→ Work required: Without any pictures, print exactly the lines that run from the start of the data through the line containing "GFS clearly worse.".

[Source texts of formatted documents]
..............................
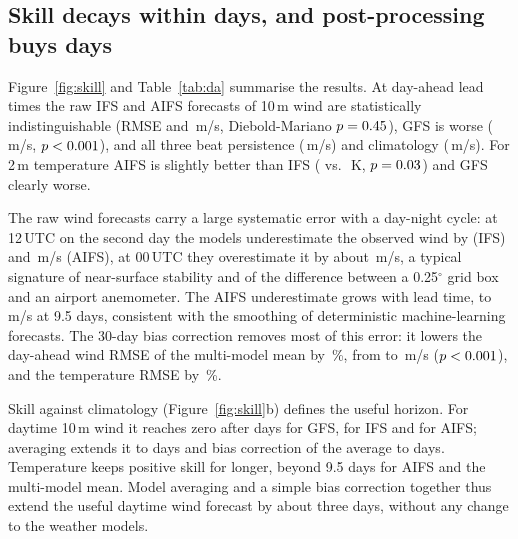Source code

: \subsection{Skill decays within days, and post-processing buys days}



Figure~\ref{fig:skill} and Table~\ref{tab:da} summarise the results. At day-ahead lead times the raw IFS and AIFS forecasts of 10\,m wind are statistically indistinguishable (RMSE \valWindIfsRmseDayAhead{} and \valWindAifsRmseDayAhead\,m/s, Diebold-Mariano $p=\valWindDmAifsvsIfsP$), GFS is worse (\valWindGfsRmseDayAhead\,m/s, $p\valWindDmGfsvsIfsP$), and all three beat persistence (\valWindPersistenceRmseDayAhead\,m/s) and climatology (\valWindClimatologyRmseDayAhead\,m/s). For 2\,m temperature AIFS is slightly better than IFS (\valTempAifsRmseDayAhead{} vs.\ \valTempIfsRmseDayAhead\,K, $p=\valTempDmAifsvsIfsP$) and GFS clearly worse.

The raw wind forecasts carry a large systematic error with a day-night cycle: at 12\,UTC on the second day the models underestimate the observed wind by \valWindIfsBiasThirtySix{} (IFS) and \valWindAifsBiasThirtySix{}\,m/s (AIFS), at 00\,UTC they overestimate it by about \valWindIfsBiasTwentyFour\,m/s, a typical signature of near-surface stability and of the difference between a 0.25$^\circ$ grid box and an airport anemometer. The AIFS underestimate grows with lead time, to \valWindAifsBiasNineHalfDay\,m/s at 9.5 days, consistent with the smoothing of deterministic machine-learning forecasts. The 30-day bias correction removes most of this error: it lowers the day-ahead wind RMSE of the multi-model mean by \valWindBcGainPct\,\%, from \valWindMmmRmseDayAhead{} to \valWindMmmBcRmseDayAhead\,m/s ($p\valWindDmMmmBcvsMmmP$), and the temperature RMSE by \valTempBcGainPct\,\%.

Skill against climatology (Figure~\ref{fig:skill}b) defines the useful horizon. For daytime 10\,m wind it reaches zero after \valWindGfsSkillZeroDays{} days for GFS, \valWindIfsSkillZeroDays{} for IFS and \valWindAifsSkillZeroDays{} for AIFS; averaging extends it to \valWindMmmSkillZeroDays{} days and bias correction of the average to \valWindMmmBcSkillZeroDays{} days. Temperature keeps positive skill for longer, beyond 9.5 days for AIFS and the multi-model mean. Model averaging and a simple bias correction together thus extend the useful daytime wind forecast by about three days, without any change to the weather models.

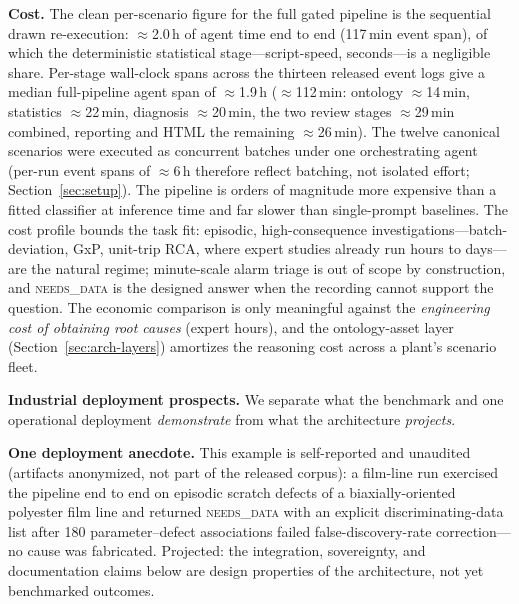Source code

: \documentclass[preprint,12pt]{elsarticle}
\begin{document}
\textbf{Cost.} The clean per-scenario figure for the full gated pipeline is the sequential drawn re-execution: $\approx$2.0\,h of agent time end to end (117\,min event span), of which the deterministic statistical stage---script-speed, seconds---is a negligible share. Per-stage wall-clock spans across the thirteen released event logs give a median full-pipeline agent span of $\approx$1.9\,h ($\approx$112\,min: ontology $\approx$14\,min, statistics $\approx$22\,min, diagnosis $\approx$20\,min, the two review stages $\approx$29\,min combined, reporting and HTML the remaining $\approx$26\,min). The twelve canonical scenarios were executed as concurrent batches under one orchestrating agent (per-run event spans of $\approx$6\,h therefore reflect batching, not isolated effort; Section~\ref{sec:setup}). The pipeline is orders of magnitude more expensive than a fitted classifier at inference time and far slower than single-prompt baselines. The cost profile bounds the task fit: episodic, high-consequence investigations---batch-deviation, GxP, unit-trip RCA, where expert studies already run hours to days---are the natural regime; minute-scale alarm triage is out of scope by construction, and \textsc{needs\_data} is the designed answer when the recording cannot support the question. The economic comparison is only meaningful against the \emph{engineering cost of obtaining root causes} (expert hours), and the ontology-asset layer (Section~\ref{sec:arch-layers}) amortizes the reasoning cost across a plant's scenario fleet.

\textbf{Industrial deployment prospects.}
We separate what the benchmark and one operational deployment \emph{demonstrate} from what the architecture \emph{projects}.

\textbf{One deployment anecdote.} This example is self-reported and unaudited (artifacts anonymized, not part of the released corpus): a film-line run exercised the pipeline end to end on episodic scratch defects of a biaxially-oriented polyester film line and returned \mbox{\textsc{needs\_data}} with an explicit discriminating-data list after 180 parameter--defect associations failed false-discovery-rate correction---no cause was fabricated. Projected: the integration, sovereignty, and documentation claims below are design properties of the architecture, not yet benchmarked outcomes.
\end{document}
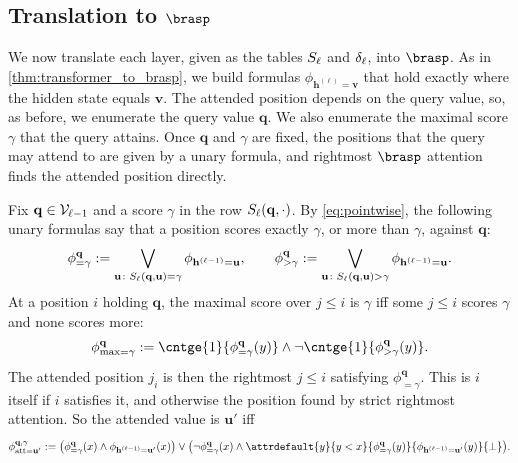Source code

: \subsection{Translation to \texorpdfstring{$\brasp$}{B-RASP}}
\label{sec:uhat_to_brasp}

We now translate each layer, given as the tables $\Sc_\ell$ and $\Outtab_\ell$, into $\brasp$.
As in \cref{thm:transformer_to_brasp}, we build formulas $\phi_{\mathbf{h}^{(\ell)}=\mathbf{v}}$ that hold
exactly where the hidden state equals $\mathbf{v}$.
The attended position depends on the query value, so, as before, we enumerate the query value
$\mathbf{q}$. We also enumerate the maximal score $\gamma$ that the query attains.
Once $\mathbf{q}$ and $\gamma$ are fixed, the positions that the query may attend to are given by a unary formula,
and rightmost $\brasp$ attention finds the attended position directly.

Fix $\mathbf{q}\in\Vals_{\ell-1}$ and a score $\gamma$ in the row $\Sc_\ell(\mathbf{q},\cdot)$. By \cref{eq:pointwise},
the following unary formulas say that a position scores exactly $\gamma$, or more than $\gamma$, against $\mathbf{q}$:
\[
\phi^{\mathbf{q}}_{=\gamma} := \bigvee_{\mathbf{u}\colon\Sc_\ell(\mathbf{q},\mathbf{u})=\gamma}\phi_{\mathbf{h}^{(\ell-1)}=\mathbf{u}},
\qquad
\phi^{\mathbf{q}}_{>\gamma} := \bigvee_{\mathbf{u}\colon\Sc_\ell(\mathbf{q},\mathbf{u})>\gamma}\phi_{\mathbf{h}^{(\ell-1)}=\mathbf{u}}.
\]
At a position $i$ holding $\mathbf{q}$, the maximal score over $j\leq i$ is $\gamma$ iff some
$j\leq i$ scores $\gamma$ and none scores more:
\[
\phi^{\mathbf{q}}_{\max=\gamma} := \cntge{1}{\phi^{\mathbf{q}}_{=\gamma}(y)} \land \lnot\cntge{1}{\phi^{\mathbf{q}}_{>\gamma}(y)}.
\]
The attended position $j_i$ is then the rightmost $j\leq i$ satisfying $\phi^{\mathbf{q}}_{=\gamma}$. This is
$i$ itself if $i$ satisfies it, and otherwise the position found by strict rightmost attention.
So the attended value is $\mathbf{u}'$ iff
\[
\phi^{\mathbf{q},\gamma}_{\mathrm{att}=\mathbf{u}'} :=
\bigl(\phi^{\mathbf{q}}_{=\gamma}(x)\land\phi_{\mathbf{h}^{(\ell-1)}=\mathbf{u}'}(x)\bigr)\lor
\bigl(\lnot\phi^{\mathbf{q}}_{=\gamma}(x)\land
\attrdefault{y}{y<x}{\phi^{\mathbf{q}}_{=\gamma}(y)}{\phi_{\mathbf{h}^{(\ell-1)}=\mathbf{u}'}(y)}{\bot}\bigr).
\]

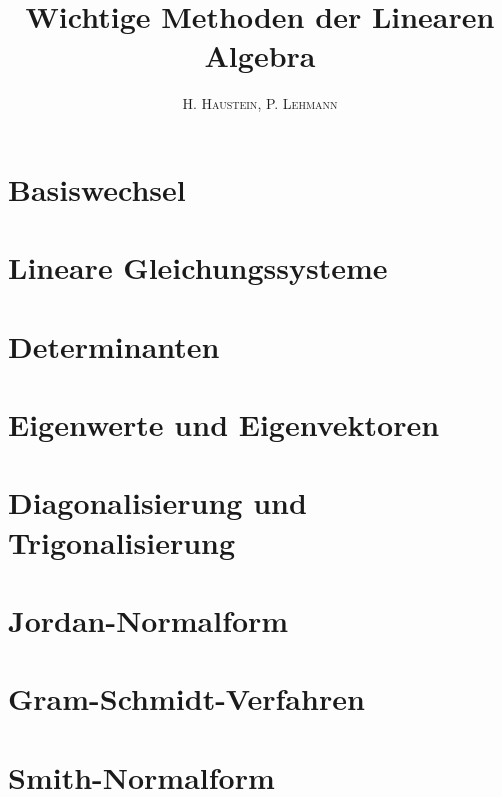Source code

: \documentclass[ngerman,a4paper]{article}
\title{\textbf{Wichtige Methoden der Linearen Algebra}}
\author{\textsc{H. Haustein}, \textsc{P. Lehmann}}
\begin{document}
\maketitle

\section{Basiswechsel}

\section{Lineare Gleichungssysteme}

\section{Determinanten}

\section{Eigenwerte und Eigenvektoren}

\section{Diagonalisierung und Trigonalisierung}

\section{Jordan-Normalform}

\section{Gram-Schmidt-Verfahren}

\section{Smith-Normalform}
\end{document}
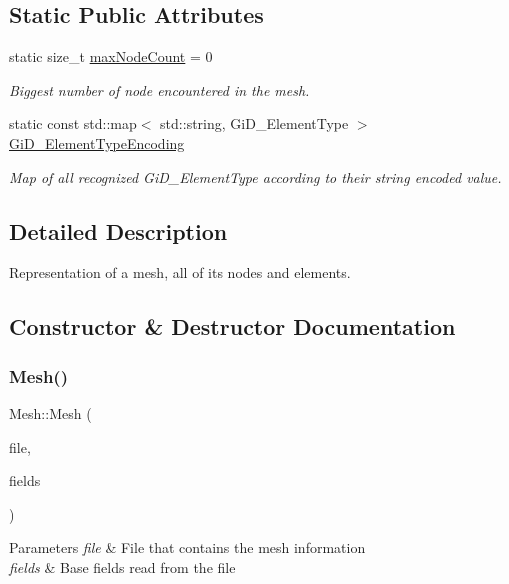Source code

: \subsection*{Static Public Attributes}
\begin{DoxyCompactItemize}
\item 
static size\+\_\+t \hyperlink{classMesh_aba7b72605589dfd0a54bf5fa945774b3}{max\+Node\+Count} = 0
\begin{DoxyCompactList}\small\item\em Biggest number of node encountered in the mesh. \end{DoxyCompactList}\item 
static const std\+::map$<$ std\+::string, Gi\+D\+\_\+\+Element\+Type $>$ \hyperlink{classMesh_a05bb4cbffc09e209148c384a1f84aa9a}{Gi\+D\+\_\+\+Element\+Type\+Encoding}
\begin{DoxyCompactList}\small\item\em Map of all recognized Gi\+D\+\_\+\+Element\+Type according to their string encoded value. \end{DoxyCompactList}\end{DoxyCompactItemize}


\subsection{Detailed Description}
Representation of a mesh, all of its nodes and elements. 

\subsection{Constructor \& Destructor Documentation}
\mbox{\label{classMesh_a7648013c55e45a4cde14d75b14631751}} 
\subsubsection{\texorpdfstring{Mesh()}{Mesh()}}
{\footnotesize\ttfamily Mesh\+::\+Mesh (\begin{DoxyParamCaption}\item[{gz\+File}]{file,  }\item[{\hyperlink{utilities_8h_a981a882ef2a0d7ee5b6b32f27105644e}{data\+Fields}}]{fields }\end{DoxyParamCaption})}


\begin{DoxyParams}{Parameters}
{\em file} & File that contains the mesh information \\
\hline
{\em fields} & Base fields read from the file \\
\hline
\end{DoxyParams}


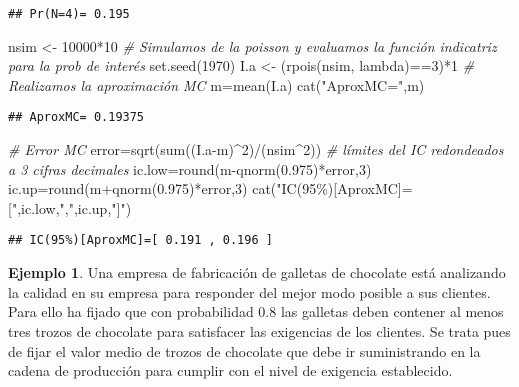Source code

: \documentclass[
]{book}
\newenvironment{Shaded}{\begin{snugshade}}{\end{snugshade}}
\newcommand{\CommentTok}[1]{\textcolor[rgb]{0.56,0.35,0.01}{\textit{#1}}}
\newcommand{\DecValTok}[1]{\textcolor[rgb]{0.00,0.00,0.81}{#1}}
\newcommand{\FloatTok}[1]{\textcolor[rgb]{0.00,0.00,0.81}{#1}}
\newcommand{\FunctionTok}[1]{\textcolor[rgb]{0.00,0.00,0.00}{#1}}
\newcommand{\NormalTok}[1]{#1}
\newcommand{\OtherTok}[1]{\textcolor[rgb]{0.56,0.35,0.01}{#1}}
\newcommand{\SpecialCharTok}[1]{\textcolor[rgb]{0.00,0.00,0.00}{#1}}
\newcommand{\StringTok}[1]{\textcolor[rgb]{0.31,0.60,0.02}{#1}}
\theoremstyle{definition}
\theoremstyle{definition}
\newtheorem{example}{Ejemplo}[chapter]
\theoremstyle{definition}
\theoremstyle{definition}
\theoremstyle{remark}
\begin{document}
\begin{verbatim}
## Pr(N=4)= 0.195
\end{verbatim}

\begin{Shaded}
\begin{Highlighting}[]
\NormalTok{nsim }\OtherTok{\textless{}{-}} \DecValTok{10000}\SpecialCharTok{*}\DecValTok{10}
\CommentTok{\# Simulamos de la poisson y evaluamos la función indicatriz para la prob de interés}
\FunctionTok{set.seed}\NormalTok{(}\DecValTok{1970}\NormalTok{)}
\NormalTok{I.a }\OtherTok{\textless{}{-}}\NormalTok{ (}\FunctionTok{rpois}\NormalTok{(nsim, lambda)}\SpecialCharTok{==}\DecValTok{3}\NormalTok{)}\SpecialCharTok{*}\DecValTok{1}
\CommentTok{\# Realizamos la aproximación MC}
\NormalTok{m}\OtherTok{=}\FunctionTok{mean}\NormalTok{(I.a)}
\FunctionTok{cat}\NormalTok{(}\StringTok{"AproxMC="}\NormalTok{,m)}
\end{Highlighting}
\end{Shaded}

\begin{verbatim}
## AproxMC= 0.19375
\end{verbatim}

\begin{Shaded}
\begin{Highlighting}[]
\CommentTok{\# Error MC}
\NormalTok{error}\OtherTok{=}\FunctionTok{sqrt}\NormalTok{(}\FunctionTok{sum}\NormalTok{((I.a}\SpecialCharTok{{-}}\NormalTok{m)}\SpecialCharTok{\^{}}\DecValTok{2}\NormalTok{)}\SpecialCharTok{/}\NormalTok{(nsim}\SpecialCharTok{\^{}}\DecValTok{2}\NormalTok{))}
\CommentTok{\# límites del IC redondeados a 3 cifras decimales}
\NormalTok{ic.low}\OtherTok{=}\FunctionTok{round}\NormalTok{(m}\SpecialCharTok{{-}}\FunctionTok{qnorm}\NormalTok{(}\FloatTok{0.975}\NormalTok{)}\SpecialCharTok{*}\NormalTok{error,}\DecValTok{3}\NormalTok{)}
\NormalTok{ic.up}\OtherTok{=}\FunctionTok{round}\NormalTok{(m}\SpecialCharTok{+}\FunctionTok{qnorm}\NormalTok{(}\FloatTok{0.975}\NormalTok{)}\SpecialCharTok{*}\NormalTok{error,}\DecValTok{3}\NormalTok{)}
\FunctionTok{cat}\NormalTok{(}\StringTok{"IC(95\%)[AproxMC]=["}\NormalTok{,ic.low,}\StringTok{","}\NormalTok{,ic.up,}\StringTok{"]"}\NormalTok{)}
\end{Highlighting}
\end{Shaded}

\begin{verbatim}
## IC(95%)[AproxMC]=[ 0.191 , 0.196 ]
\end{verbatim}

\begin{example}
\protect\hypertarget{exm:poisson02}{}\label{exm:poisson02}Una empresa de fabricación de galletas de chocolate está analizando la calidad en su empresa para responder del mejor modo posible a sus clientes. Para ello ha fijado que con probabilidad 0.8 las galletas deben contener al menos tres trozos de chocolate para satisfacer las exigencias de los clientes. Se trata pues de fijar el valor medio de trozos de chocolate que debe ir suministrando en la cadena de producción para cumplir con el nivel de exigencia establecido.
\end{example}
\end{document}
..............................
→ Solution to the exercise:
Source code

: \subsection{Skill decays within days, and post-processing buys days}



Figure~\ref{fig:skill} and Table~\ref{tab:da} summarise the results. At day-ahead lead times the raw IFS and AIFS forecasts of 10\,m wind are statistically indistinguishable (RMSE \valWindIfsRmseDayAhead{} and \valWindAifsRmseDayAhead\,m/s, Diebold-Mariano $p=\valWindDmAifsvsIfsP$), GFS is worse (\valWindGfsRmseDayAhead\,m/s, $p\valWindDmGfsvsIfsP$), and all three beat persistence (\valWindPersistenceRmseDayAhead\,m/s) and climatology (\valWindClimatologyRmseDayAhead\,m/s). For 2\,m temperature AIFS is slightly better than IFS (\valTempAifsRmseDayAhead{} vs.\ \valTempIfsRmseDayAhead\,K, $p=\valTempDmAifsvsIfsP$) and GFS clearly worse.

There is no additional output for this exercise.